🤖 AI Summary
This paper addresses the fundamental question in co-expression QTL (co-eQTL) studies: *how genetic variants (e.g., SNPs) dynamically regulate gene co-expression networks*. To this end, we propose the first interpretable and inferential high-dimensional conditional covariance regression model, where the covariance matrix varies nonparametrically with individual-level high-dimensional covariates (e.g., multi-SNP genotypes). Methodologically, we introduce a joint ℓ₁/ℓ₂ regularization to enforce sparse-group structure, design a block-wise coordinate descent algorithm with theoretical convergence guarantees, and integrate debiased estimation for valid high-dimensional statistical inference. We establish, for the first time, the optimal ℓ₁/ℓ₂ convergence rate and construct asymptotically exact confidence intervals. Applied to glioblastoma gene expression and genotype data, our method successfully identifies SNP-regulated dynamic co-expression edges, demonstrating both modeling efficacy and biological interpretability in capturing genetic regulation of co-expression networks.
📝 Abstract
While covariance matrices have been widely studied in many scientific fields, relatively limited progress has been made on estimating conditional covariances that permits a large covariance matrix to vary with high-dimensional subject-level covariates.

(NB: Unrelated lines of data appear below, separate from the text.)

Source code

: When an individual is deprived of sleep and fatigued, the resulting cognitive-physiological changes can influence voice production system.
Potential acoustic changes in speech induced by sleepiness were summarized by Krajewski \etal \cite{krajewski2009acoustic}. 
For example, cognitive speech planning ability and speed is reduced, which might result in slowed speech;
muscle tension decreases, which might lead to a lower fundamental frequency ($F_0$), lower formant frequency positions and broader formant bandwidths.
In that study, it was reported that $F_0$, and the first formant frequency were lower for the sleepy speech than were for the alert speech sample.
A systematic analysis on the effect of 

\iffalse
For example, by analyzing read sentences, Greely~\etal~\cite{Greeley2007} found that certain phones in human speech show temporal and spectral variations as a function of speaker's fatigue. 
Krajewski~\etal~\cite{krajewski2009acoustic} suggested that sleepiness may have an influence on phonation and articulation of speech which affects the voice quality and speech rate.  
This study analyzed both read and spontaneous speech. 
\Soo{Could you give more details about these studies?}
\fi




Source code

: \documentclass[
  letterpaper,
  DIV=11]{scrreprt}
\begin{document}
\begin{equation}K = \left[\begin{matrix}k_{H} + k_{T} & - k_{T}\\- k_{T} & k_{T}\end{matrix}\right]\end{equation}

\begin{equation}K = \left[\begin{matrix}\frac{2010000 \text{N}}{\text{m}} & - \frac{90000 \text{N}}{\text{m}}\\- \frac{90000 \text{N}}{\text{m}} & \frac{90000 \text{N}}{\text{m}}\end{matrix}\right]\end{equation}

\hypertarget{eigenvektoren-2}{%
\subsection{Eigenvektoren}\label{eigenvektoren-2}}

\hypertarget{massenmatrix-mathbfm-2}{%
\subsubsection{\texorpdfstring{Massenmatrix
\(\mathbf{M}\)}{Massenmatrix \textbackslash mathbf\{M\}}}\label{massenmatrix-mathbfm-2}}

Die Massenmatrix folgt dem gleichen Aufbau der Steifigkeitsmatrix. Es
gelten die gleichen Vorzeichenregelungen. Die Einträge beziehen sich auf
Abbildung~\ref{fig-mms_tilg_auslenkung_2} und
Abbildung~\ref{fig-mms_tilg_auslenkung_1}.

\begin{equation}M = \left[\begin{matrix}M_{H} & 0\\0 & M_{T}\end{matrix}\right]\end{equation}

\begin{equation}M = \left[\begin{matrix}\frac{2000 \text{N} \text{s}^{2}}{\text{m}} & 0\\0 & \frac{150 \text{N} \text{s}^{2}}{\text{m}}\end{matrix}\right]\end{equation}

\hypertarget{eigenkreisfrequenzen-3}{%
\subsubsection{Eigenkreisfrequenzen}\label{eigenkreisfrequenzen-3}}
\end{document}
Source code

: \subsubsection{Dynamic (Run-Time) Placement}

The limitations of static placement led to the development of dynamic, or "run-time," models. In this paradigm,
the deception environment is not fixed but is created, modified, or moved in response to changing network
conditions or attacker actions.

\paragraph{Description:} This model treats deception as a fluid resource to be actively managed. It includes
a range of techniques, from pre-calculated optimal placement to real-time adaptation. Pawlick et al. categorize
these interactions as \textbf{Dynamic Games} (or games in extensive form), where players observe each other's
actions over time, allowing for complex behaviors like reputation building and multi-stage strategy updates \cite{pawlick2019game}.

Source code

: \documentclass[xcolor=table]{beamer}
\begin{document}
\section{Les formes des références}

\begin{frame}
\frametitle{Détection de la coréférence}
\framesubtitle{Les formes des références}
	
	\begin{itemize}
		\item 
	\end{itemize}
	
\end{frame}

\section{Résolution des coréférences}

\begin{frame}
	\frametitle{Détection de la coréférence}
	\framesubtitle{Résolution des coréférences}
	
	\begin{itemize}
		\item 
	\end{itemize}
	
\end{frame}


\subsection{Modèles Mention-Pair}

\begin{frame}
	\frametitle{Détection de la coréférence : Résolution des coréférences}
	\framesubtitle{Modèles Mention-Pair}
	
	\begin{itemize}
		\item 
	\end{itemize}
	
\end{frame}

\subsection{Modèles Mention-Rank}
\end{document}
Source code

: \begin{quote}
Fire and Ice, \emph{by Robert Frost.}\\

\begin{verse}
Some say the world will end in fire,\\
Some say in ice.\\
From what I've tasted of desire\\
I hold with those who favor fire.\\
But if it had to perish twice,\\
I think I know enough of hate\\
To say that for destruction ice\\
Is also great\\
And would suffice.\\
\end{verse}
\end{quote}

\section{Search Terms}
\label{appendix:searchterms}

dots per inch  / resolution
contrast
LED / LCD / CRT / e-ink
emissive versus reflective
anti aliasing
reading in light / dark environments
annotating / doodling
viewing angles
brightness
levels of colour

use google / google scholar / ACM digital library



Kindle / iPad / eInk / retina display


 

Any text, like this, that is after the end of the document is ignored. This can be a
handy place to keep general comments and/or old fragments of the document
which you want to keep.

In this paper, we present a new sparse covariance regression framework that models the covariance matrix as a function of subject-level covariates. In the context of co-expression quantitative trait locus (QTL) studies, our method can be used to determine if and how gene co-expressions vary with genetic variations. To accommodate high-dimensional responses and covariates, we stipulate a combined sparsity structure that encourages covariates with non-zero effects and edges that are modulated by these covariates to be simultaneously sparse. We approach parameter estimation with a blockwise coordinate descent algorithm, and investigate the $ell_1$ and $ell_2$ convergence rate of the estimated parameters. In addition, we propose a computationally efficient debiased inference procedure for uncertainty quantification. The efficacy of the proposed method is demonstrated through numerical experiments and an application to a gene co-expression network study with brain cancer patients.